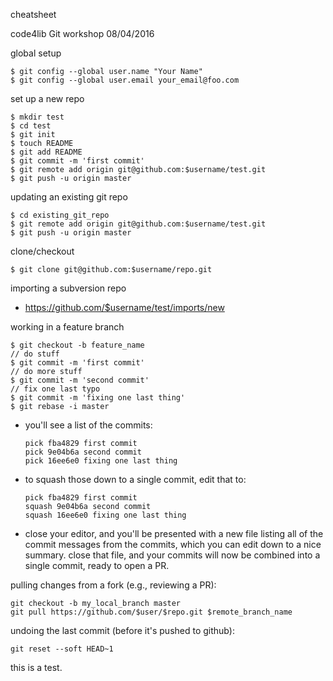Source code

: cheatsheet

code4lib Git workshop 08/04/2016

global setup

  ```
  $ git config --global user.name "Your Name"
  $ git config --global user.email your_email@foo.com
  ```
        
set up a new repo

  ```
  $ mkdir test
  $ cd test
  $ git init
  $ touch README
  $ git add README
  $ git commit -m 'first commit'
  $ git remote add origin git@github.com:$username/test.git
  $ git push -u origin master
  ```
      
updating an existing git repo

  ```
  $ cd existing_git_repo
  $ git remote add origin git@github.com:$username/test.git
  $ git push -u origin master
  ```

clone/checkout

  ```
  $ git clone git@github.com:$username/repo.git
  ```

importing a subversion repo

* https://github.com/$username/test/imports/new

working in a feature branch

  ```
  $ git checkout -b feature_name
  // do stuff
  $ git commit -m 'first commit'
  // do more stuff
  $ git commit -m 'second commit'
  // fix one last typo
  $ git commit -m 'fixing one last thing'
  $ git rebase -i master
  ```

* you'll see a list of the commits:

  ```
  pick fba4829 first commit
  pick 9e04b6a second commit
  pick 16ee6e0 fixing one last thing
  ```

* to squash those down to a single commit, edit that to:

  ```
  pick fba4829 first commit
  squash 9e04b6a second commit
  squash 16ee6e0 fixing one last thing
  ```

* close your editor, and you'll be presented with a new file listing all of
the commit messages from the commits, which you can edit down to a nice
summary.  close that file, and your commits will now be combined into a
single commit, ready to open a PR.

pulling changes from a fork (e.g., reviewing a PR):

  ```
  git checkout -b my_local_branch master
  git pull https://github.com/$user/$repo.git $remote_branch_name
  ```

undoing the last commit (before it's pushed to github):

  ```
  git reset --soft HEAD~1
  ```
this is a test.
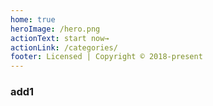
 ```yaml
---
home: true
heroImage: /hero.png
actionText: start now→
actionLink: /categories/
footer: Licensed | Copyright © 2018-present
---
```


### add1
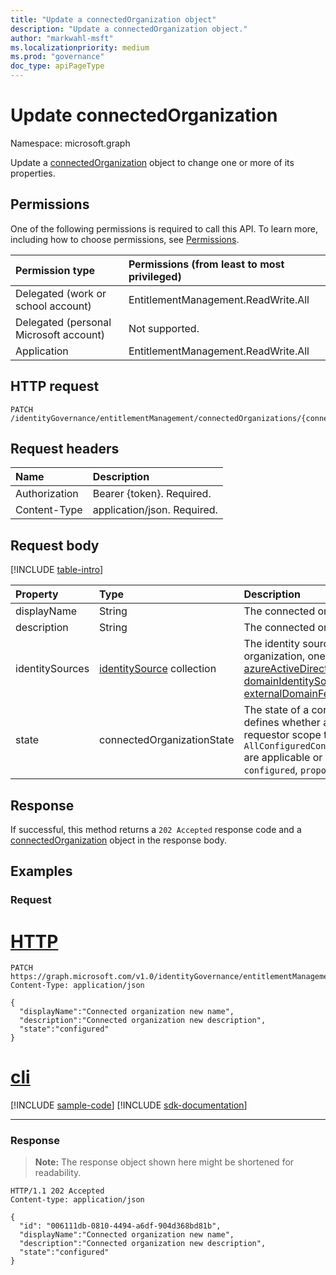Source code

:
 ```yaml
---
title: "Update a connectedOrganization object"
description: "Update a connectedOrganization object."
author: "markwahl-msft"
ms.localizationpriority: medium
ms.prod: "governance"
doc_type: apiPageType
---
```

# Update connectedOrganization

Namespace: microsoft.graph


Update a [connectedOrganization](../resources/connectedorganization.md) object to change one or more of its properties.

## Permissions
One of the following permissions is required to call this API. To learn more, including how to choose permissions, see [Permissions](/graph/permissions-reference).

|Permission type|Permissions (from least to most privileged)|
|:---|:---|
|Delegated (work or school account)     | EntitlementManagement.ReadWrite.All |
|Delegated (personal Microsoft account) | Not supported. |
|Application                            | EntitlementManagement.ReadWrite.All |

## HTTP request

<!-- {
  "blockType": "ignored"
}
-->
``` http
PATCH /identityGovernance/entitlementManagement/connectedOrganizations/{connectedOrganizationId}
```

## Request headers
|Name|Description|
|:---|:---|
|Authorization|Bearer {token}. Required.|
|Content-Type|application/json. Required.|

## Request body
[!INCLUDE [table-intro](../../includes/update-property-table-intro.md)]


|Property|Type|Description|
|:---|:---|:---|
|displayName|String|The connected organization name.  |
|description|String|The connected organization description. |
|identitySources|[identitySource](../resources/identitysource.md) collection|The identity sources in this connected organization, one of [azureActiveDirectoryTenant](../resources/azureactivedirectorytenant.md), [domainIdentitySource](../resources/domainidentitysource.md) or [externalDomainFederation](../resources/externaldomainfederation.md). Nullable.|
|state|connectedOrganizationState|The state of a connected organization defines whether assignment policies with requestor scope type `AllConfiguredConnectedOrganizationSubjects` are applicable or not. Possible values are: `configured`, `proposed`.|



## Response

If successful, this method returns a `202 Accepted` response code and a [connectedOrganization](../resources/connectedorganization.md) object in the response body.

## Examples

### Request


# [HTTP](#tab/http)
<!-- {
  "blockType": "request",
  "name": "update_connectedorganization"
}
-->
``` http
PATCH https://graph.microsoft.com/v1.0/identityGovernance/entitlementManagement/connectedOrganizations/{id}
Content-Type: application/json

{
  "displayName":"Connected organization new name",
  "description":"Connected organization new description",
  "state":"configured"
}
```

# [cli](#tab/cli)
[!INCLUDE [sample-code](../includes/snippets/cli/update-connectedorganization-cli-snippets.md)]
[!INCLUDE [sdk-documentation](../includes/snippets/snippets-sdk-documentation-link.md)]

---

### Response
>**Note:** The response object shown here might be shortened for readability.
<!-- {
  "blockType": "response",
  "truncated": true,
  "@odata.type": "microsoft.graph.connectedOrganization"
}
-->
``` http
HTTP/1.1 202 Accepted
Content-type: application/json

{
  "id": "006111db-0810-4494-a6df-904d368bd81b",
  "displayName":"Connected organization new name",
  "description":"Connected organization new description",
  "state":"configured"
}
```

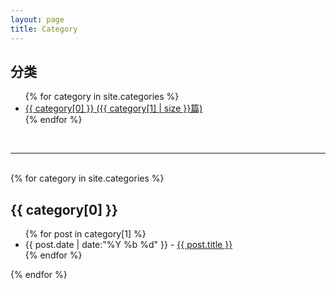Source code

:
 ```yaml
---
layout: page
title: Category
---
```

<div>
<h2>分类</h2>

<ul>
    {% for category in site.categories %}
    	<li class="category">
	<a href="#{{ category[0] }}">
	<span>{{ category[0] }}</span>
	<span>({{ category[1] | size }}篇)</span>
	</a>
	</li>
    {% endfor %}
</ul>
</div>
<br>
<hr />
<br>
<div>
{% for category in site.categories %}
	<h2 id="{{ category[0] }}">
	{{ category[0] }}
	</h2>
	<ul>
		{% for post in category[1] %}
			<li class="file">
			{{ post.date | date:"%Y %b %d" }} - 
			<a href="{{ post.url | prepend: site.baseurl | replace: '//', '/'}}">
        			{{ post.title }} 
        		</a>
			</li>
		{% endfor %}
	</ul>
{% endfor %}
</div>






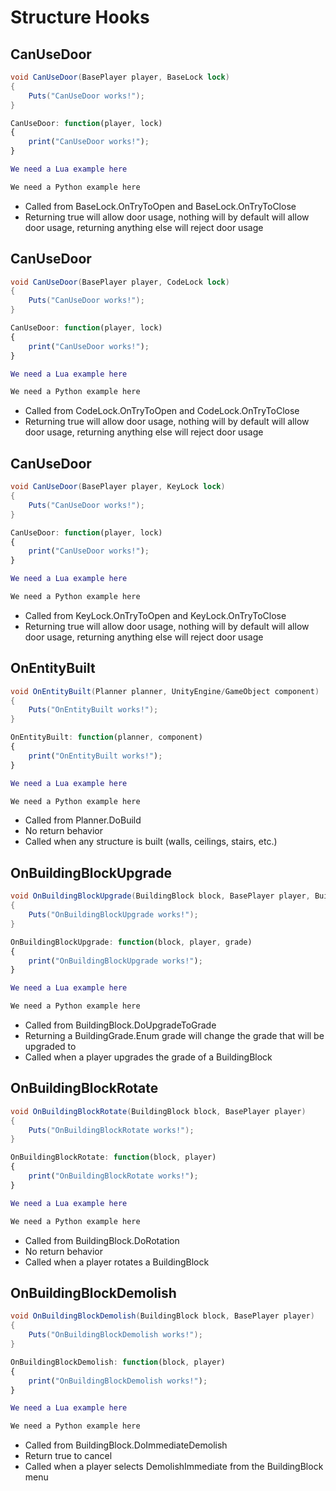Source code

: # Structure Hooks

## CanUseDoor

``` csharp
void CanUseDoor(BasePlayer player, BaseLock lock)
{
    Puts("CanUseDoor works!");
}
```

``` javascript
CanUseDoor: function(player, lock)
{
    print("CanUseDoor works!");
}
```

``` lua
We need a Lua example here
```

``` python
We need a Python example here
```

 * Called from BaseLock.OnTryToOpen and BaseLock.OnTryToClose
 * Returning true will allow door usage, nothing will by default will allow door usage, returning anything else will reject door usage

## CanUseDoor

``` csharp
void CanUseDoor(BasePlayer player, CodeLock lock)
{
    Puts("CanUseDoor works!");
}
```

``` javascript
CanUseDoor: function(player, lock)
{
    print("CanUseDoor works!");
}
```

``` lua
We need a Lua example here
```

``` python
We need a Python example here
```

 * Called from CodeLock.OnTryToOpen and CodeLock.OnTryToClose
 * Returning true will allow door usage, nothing will by default will allow door usage, returning anything else will reject door usage

## CanUseDoor

``` csharp
void CanUseDoor(BasePlayer player, KeyLock lock)
{
    Puts("CanUseDoor works!");
}
```

``` javascript
CanUseDoor: function(player, lock)
{
    print("CanUseDoor works!");
}
```

``` lua
We need a Lua example here
```

``` python
We need a Python example here
```

 * Called from KeyLock.OnTryToOpen and KeyLock.OnTryToClose
 * Returning true will allow door usage, nothing will by default will allow door usage, returning anything else will reject door usage

## OnEntityBuilt

``` csharp
void OnEntityBuilt(Planner planner, UnityEngine/GameObject component)
{
    Puts("OnEntityBuilt works!");
}
```

``` javascript
OnEntityBuilt: function(planner, component)
{
    print("OnEntityBuilt works!");
}
```

``` lua
We need a Lua example here
```

``` python
We need a Python example here
```

 * Called from Planner.DoBuild
 * No return behavior
 * Called when any structure is built (walls, ceilings, stairs, etc.)

## OnBuildingBlockUpgrade

``` csharp
void OnBuildingBlockUpgrade(BuildingBlock block, BasePlayer player, BuildingGrade.Enum grade)
{
    Puts("OnBuildingBlockUpgrade works!");
}
```

``` javascript
OnBuildingBlockUpgrade: function(block, player, grade)
{
    print("OnBuildingBlockUpgrade works!");
}
```

``` lua
We need a Lua example here
```

``` python
We need a Python example here
```

 * Called from BuildingBlock.DoUpgradeToGrade
 * Returning a BuildingGrade.Enum grade will change the grade that will be upgraded to
 * Called when a player upgrades the grade of a BuildingBlock

## OnBuildingBlockRotate

``` csharp
void OnBuildingBlockRotate(BuildingBlock block, BasePlayer player)
{
    Puts("OnBuildingBlockRotate works!");
}
```

``` javascript
OnBuildingBlockRotate: function(block, player)
{
    print("OnBuildingBlockRotate works!");
}
```

``` lua
We need a Lua example here
```

``` python
We need a Python example here
```

 * Called from BuildingBlock.DoRotation
 * No return behavior
 * Called when a player rotates a BuildingBlock

## OnBuildingBlockDemolish

``` csharp
void OnBuildingBlockDemolish(BuildingBlock block, BasePlayer player)
{
    Puts("OnBuildingBlockDemolish works!");
}
```

``` javascript
OnBuildingBlockDemolish: function(block, player)
{
    print("OnBuildingBlockDemolish works!");
}
```

``` lua
We need a Lua example here
```

``` python
We need a Python example here
```

 * Called from BuildingBlock.DoImmediateDemolish
 * Return true to cancel
 * Called when a player selects DemolishImmediate from the BuildingBlock menu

* * * * * * * * *

§ **WHAT YOU ARE ASKED TO DO**
Retype the portion of the data above that starts on the line with "Called from BuildingBlock.DoUpgradeToGrade" and finishes on the line with "## OnBuildingBlockDemolish", including both of those lines.

§ **COMPLETED TASK**
 * Called from BuildingBlock.DoUpgradeToGrade
 * Returning a BuildingGrade.Enum grade will change the grade that will be upgraded to
 * Called when a player upgrades the grade of a BuildingBlock

## OnBuildingBlockRotate

``` csharp
void OnBuildingBlockRotate(BuildingBlock block, BasePlayer player)
{
    Puts("OnBuildingBlockRotate works!");
}
```

``` javascript
OnBuildingBlockRotate: function(block, player)
{
    print("OnBuildingBlockRotate works!");
}
```

``` lua
We need a Lua example here
```

``` python
We need a Python example here
```

 * Called from BuildingBlock.DoRotation
 * No return behavior
 * Called when a player rotates a BuildingBlock

## OnBuildingBlockDemolish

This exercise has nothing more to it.